Our motivation is to adopt an end-to-end fashion to train the network, i.e., input an image and directly output an equal-sized probability map within a single forward propagation. In this regard, the proposed method is more computationally efficient and economical with regard to storage than previous patch-based models. In addition, vessel segmentation is a pixel-level classification problem, so the hierarchical features and refined localization are required simultaneously. Global information from higher layers resolves the problem of what (classification ability) while local information from lower layers covers the problem of where (precise localization). Finally, this multi-level hierarchical information from each branch of the upsampling module is fused by a weighted-fusion layer in the network and the fusion weights can be learned during training. The probability map is computed using the sigmoid function on the fusion map.

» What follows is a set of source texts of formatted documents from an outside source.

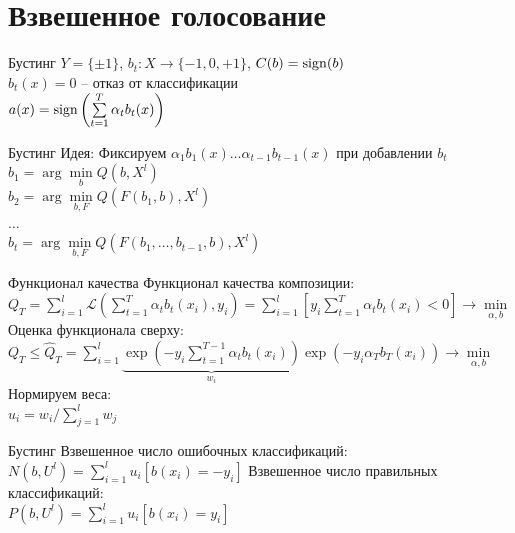 \documentclass[10pt]{beamer}
\begin{document}
\section{Взвешенное голосование}

{
\begin{frame}{Бустинг}
  $Y = \{\pm 1\}$, \qquad $b_t: X\rightarrow \{-1, 0, +1\}$, \qquad $C(b) = \operatorname{sign}(b)$\\
  $b_t(x) = 0$ -- отказ от классификации\\
  \bigbreak
  \pause
  $a(x) = \operatorname{sign}\left(\sum\limits_{t=1}^{T} \alpha_t b_t(x)\right)$\\
  \bigbreak
\end{frame}
}

{
\begin{frame}{Бустинг}
  \alert{Идея}: Фиксируем $\alpha_1 b_1(x) \dots \alpha_{t-1} b_{t-1}(x)$ при добавлении $b_t$
  \bigbreak
  \pause
  $b_1 = \arg\min\limits_{b} Q(b, X^l)$\\
  $b_2 = \arg\min\limits_{b, F} Q(F(b_1, b), X^l)$\\
  $\dots$\\
  $b_t = \arg\min\limits_{b, F} Q(F(b_1, \dots, b_{t-1}, b), X^l)$
\end{frame}
}

\begin{frame}{Функционал качества}  
  Функционал качества композиции:\\
  $Q_T = \sum\limits_{i=1}^l \mathcal{L}(\sum\limits_{t=1}^{T} \alpha_t b_t(x_i), y_i)  = 
  \sum\limits_{i=1}^l \left[ y_i \sum\limits_{t=1}^{T} \alpha_t b_t(x_i) < 0 \right] \rightarrow \min\limits_{\alpha, b}$
  \bigbreak
  \pause
  Оценка функционала сверху:\\
  $Q_T \leq \hat{Q}_T = \sum\limits_{i=1}^l \underbrace{ \exp \left( -y_i \sum\limits_{t=1}^{T-1} \alpha_t b_t(x_i) \right) }_{w_i} \exp(-y_i \alpha_T b_T(x_i))\rightarrow \min\limits_{\alpha, b}$\\
  Нормируем веса:\\
  $u_i = w_i / \sum\limits_{j=1}^l w_j$
\end{frame}

\begin{frame}{Бустинг}  
  Взвешенное число ошибочных классификаций:\\
  $N(b, U^l) = \sum\limits_{i=1}^l u_i [b(x_i) = -y_i]$
  \bigbreak
  Взвешенное число правильных классификаций:\\
  $P(b, U^l) = \sum\limits_{i=1}^l u_i [b(x_i) = y_i]$
\end{frame}
\end{document}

As we know, it is difficult to train a deep neural network. To alleviate the problem of gradient vanishing, we connect auxiliary classifiers (smaller networks) to a few intermediate layers to provide additional supervision during training [14, 32] that is computing the loss function between each branch output and the label of the input image (i.e., \(l_m\left( W,w_\mathrm{b}^{(m)}\right) , m=1,2,3,4\) in Fig. 1). Specifically, we upsample some lower-level and middle-level feature maps using deconvolutional layers and then use the sigmoid cross-entropy loss layer to compute the companion losses in these auxiliary classifiers. Finally, we optimize a loss function that is a sum of the loss from the final fusion layer and branch losses associated with these auxiliary classifiers. The intuitive idea behind these classifiers is to encourage the feature maps at lower layers to be directly predictive of the final labels, and to help propagate the gradients back through the deep network structure. The detailed learning process and the computation of branch losses from auxiliary classifiers are introduced in “Vessel segmentation by fusing multiple branch outputs” section.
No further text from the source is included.